“And you shall stay day and night for seven days at the entrance to the Tent of Meeting. You shall observe the Lord’s command, so that you will not die, for thus I was commanded.” (Leviticus 8:36)This portion describes the seven day ordination of the first priests. There are connections to the creation story, i.e. that it took seven days, that creation of a priest is parallel to the creation of the world, and following God’s process is a matter of life and death. We see later that Aaron’s sons do not follow the form and die. And interesting, Aaron doesn’t appear to blame God for their demise.
It is interesting that saving a life is one of the most important precepts of Judaism*, yet God frequently threatens to take lives when people stray from doing what they were told. In fact, we are led to believe that death comes to humans because Adam and Eve did not listen to God.

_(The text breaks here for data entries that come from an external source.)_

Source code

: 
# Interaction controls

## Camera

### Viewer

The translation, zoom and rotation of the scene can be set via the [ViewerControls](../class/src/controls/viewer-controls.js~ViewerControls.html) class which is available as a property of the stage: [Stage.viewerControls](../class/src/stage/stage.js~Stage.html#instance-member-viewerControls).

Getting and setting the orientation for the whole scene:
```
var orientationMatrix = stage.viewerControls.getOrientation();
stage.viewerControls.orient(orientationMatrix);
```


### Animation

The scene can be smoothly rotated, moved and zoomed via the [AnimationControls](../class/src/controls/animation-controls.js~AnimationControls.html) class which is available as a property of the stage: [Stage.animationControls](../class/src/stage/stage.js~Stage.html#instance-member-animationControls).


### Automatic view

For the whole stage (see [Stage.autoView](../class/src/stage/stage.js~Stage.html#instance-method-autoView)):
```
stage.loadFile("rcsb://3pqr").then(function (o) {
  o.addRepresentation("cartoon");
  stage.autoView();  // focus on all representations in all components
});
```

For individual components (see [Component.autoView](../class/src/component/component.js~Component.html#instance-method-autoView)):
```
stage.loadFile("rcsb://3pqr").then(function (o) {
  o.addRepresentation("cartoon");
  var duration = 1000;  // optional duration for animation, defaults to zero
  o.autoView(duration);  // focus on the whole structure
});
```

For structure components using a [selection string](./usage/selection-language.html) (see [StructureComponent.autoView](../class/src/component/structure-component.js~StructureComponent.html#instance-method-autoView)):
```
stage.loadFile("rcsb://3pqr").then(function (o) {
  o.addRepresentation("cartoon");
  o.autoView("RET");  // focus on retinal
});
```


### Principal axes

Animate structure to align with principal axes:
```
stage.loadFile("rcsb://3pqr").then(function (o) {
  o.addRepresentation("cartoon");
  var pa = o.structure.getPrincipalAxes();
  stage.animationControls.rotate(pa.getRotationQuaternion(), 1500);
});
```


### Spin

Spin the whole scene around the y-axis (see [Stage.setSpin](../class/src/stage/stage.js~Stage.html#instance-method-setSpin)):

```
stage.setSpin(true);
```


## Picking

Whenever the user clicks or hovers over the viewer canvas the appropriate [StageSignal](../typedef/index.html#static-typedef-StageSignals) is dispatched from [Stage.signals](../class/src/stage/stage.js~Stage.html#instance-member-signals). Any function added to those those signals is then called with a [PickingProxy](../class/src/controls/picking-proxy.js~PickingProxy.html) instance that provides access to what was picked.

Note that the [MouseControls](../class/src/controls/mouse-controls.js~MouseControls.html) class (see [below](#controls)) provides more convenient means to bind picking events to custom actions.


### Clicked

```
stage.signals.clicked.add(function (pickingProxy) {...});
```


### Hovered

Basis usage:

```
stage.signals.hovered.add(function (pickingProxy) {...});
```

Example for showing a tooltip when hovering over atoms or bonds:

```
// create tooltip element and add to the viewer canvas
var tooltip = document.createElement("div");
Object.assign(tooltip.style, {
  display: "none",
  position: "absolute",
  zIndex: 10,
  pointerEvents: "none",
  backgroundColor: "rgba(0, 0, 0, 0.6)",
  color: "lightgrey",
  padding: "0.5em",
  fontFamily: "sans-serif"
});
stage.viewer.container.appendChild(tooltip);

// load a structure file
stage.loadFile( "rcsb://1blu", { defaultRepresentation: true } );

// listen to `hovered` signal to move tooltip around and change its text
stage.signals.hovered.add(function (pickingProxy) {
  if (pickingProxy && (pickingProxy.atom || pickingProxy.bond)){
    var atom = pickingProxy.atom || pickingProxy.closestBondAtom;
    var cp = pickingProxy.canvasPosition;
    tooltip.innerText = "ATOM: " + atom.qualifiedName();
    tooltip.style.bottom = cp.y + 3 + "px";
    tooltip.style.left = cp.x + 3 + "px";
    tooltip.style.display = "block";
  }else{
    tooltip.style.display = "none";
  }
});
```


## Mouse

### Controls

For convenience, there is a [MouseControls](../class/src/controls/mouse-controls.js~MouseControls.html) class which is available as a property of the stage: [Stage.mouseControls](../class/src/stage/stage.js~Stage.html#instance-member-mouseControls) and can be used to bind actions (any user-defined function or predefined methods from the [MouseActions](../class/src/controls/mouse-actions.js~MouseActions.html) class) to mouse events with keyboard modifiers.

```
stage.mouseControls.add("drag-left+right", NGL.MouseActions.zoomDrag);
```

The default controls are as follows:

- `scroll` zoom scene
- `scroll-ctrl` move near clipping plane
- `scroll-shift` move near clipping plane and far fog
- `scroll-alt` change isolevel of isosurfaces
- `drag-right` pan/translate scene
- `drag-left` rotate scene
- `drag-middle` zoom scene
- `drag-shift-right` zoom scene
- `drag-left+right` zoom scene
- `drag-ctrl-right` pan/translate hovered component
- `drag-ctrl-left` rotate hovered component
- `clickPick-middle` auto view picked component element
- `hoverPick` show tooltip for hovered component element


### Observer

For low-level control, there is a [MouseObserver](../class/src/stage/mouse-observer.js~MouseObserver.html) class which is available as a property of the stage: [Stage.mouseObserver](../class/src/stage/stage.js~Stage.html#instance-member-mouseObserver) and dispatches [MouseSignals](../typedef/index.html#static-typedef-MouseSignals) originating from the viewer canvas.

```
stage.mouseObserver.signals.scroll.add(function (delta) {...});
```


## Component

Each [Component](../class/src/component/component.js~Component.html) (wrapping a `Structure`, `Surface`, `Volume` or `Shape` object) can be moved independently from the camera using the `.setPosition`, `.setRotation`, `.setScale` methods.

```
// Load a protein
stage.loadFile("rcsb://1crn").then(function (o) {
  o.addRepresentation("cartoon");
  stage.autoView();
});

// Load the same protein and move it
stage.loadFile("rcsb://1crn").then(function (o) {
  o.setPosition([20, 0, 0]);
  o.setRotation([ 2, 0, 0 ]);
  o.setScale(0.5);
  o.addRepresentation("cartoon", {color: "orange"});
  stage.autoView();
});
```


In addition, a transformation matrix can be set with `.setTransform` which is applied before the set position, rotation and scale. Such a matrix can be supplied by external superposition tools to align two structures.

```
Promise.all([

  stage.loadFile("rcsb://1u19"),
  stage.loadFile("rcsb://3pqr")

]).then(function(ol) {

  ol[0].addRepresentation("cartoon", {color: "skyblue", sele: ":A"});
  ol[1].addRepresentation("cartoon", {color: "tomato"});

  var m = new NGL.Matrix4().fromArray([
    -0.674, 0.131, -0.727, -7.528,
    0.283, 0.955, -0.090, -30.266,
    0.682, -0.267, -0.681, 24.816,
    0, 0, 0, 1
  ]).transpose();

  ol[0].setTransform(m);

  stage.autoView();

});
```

Is this a contradiction? It would be easy to make the argument that it is. The argument that it is not a contradiction is more interesting. There is a physical sense of being alive. Your heart pumps and your lungs breathe. But if are straying from your path, are you really alive, or are you just using up oxygen? “...and you will die...” suggests not that God will kill you... but simply that you will not be alive... you will be shunned from your community.
The Torah says, “and one shall live by the commandments,” on which the Talmud comments, “and not die by them.”
And finally, to confuse the issue (perhaps):
“(There is) a time to be born and a time to die” (Ecclesiastes 3:2)
*—This is a good description of “saving a life”:
Martyrdom is not part of Judaism as it is in some other faiths. Buddhists who light themselves on fire, Christians who whip themselves (or are crucified), Muslims who suicide bomb are all putting other values in front of saving a life.
- Life always takes precedence over death. If a funeral procession meets a wedding procession at a crossroads, the wedding procession has the right of way.
- Graveyards are called “land of the living,” because people go to visit there, and because of the living spirits. At least, that's what I think.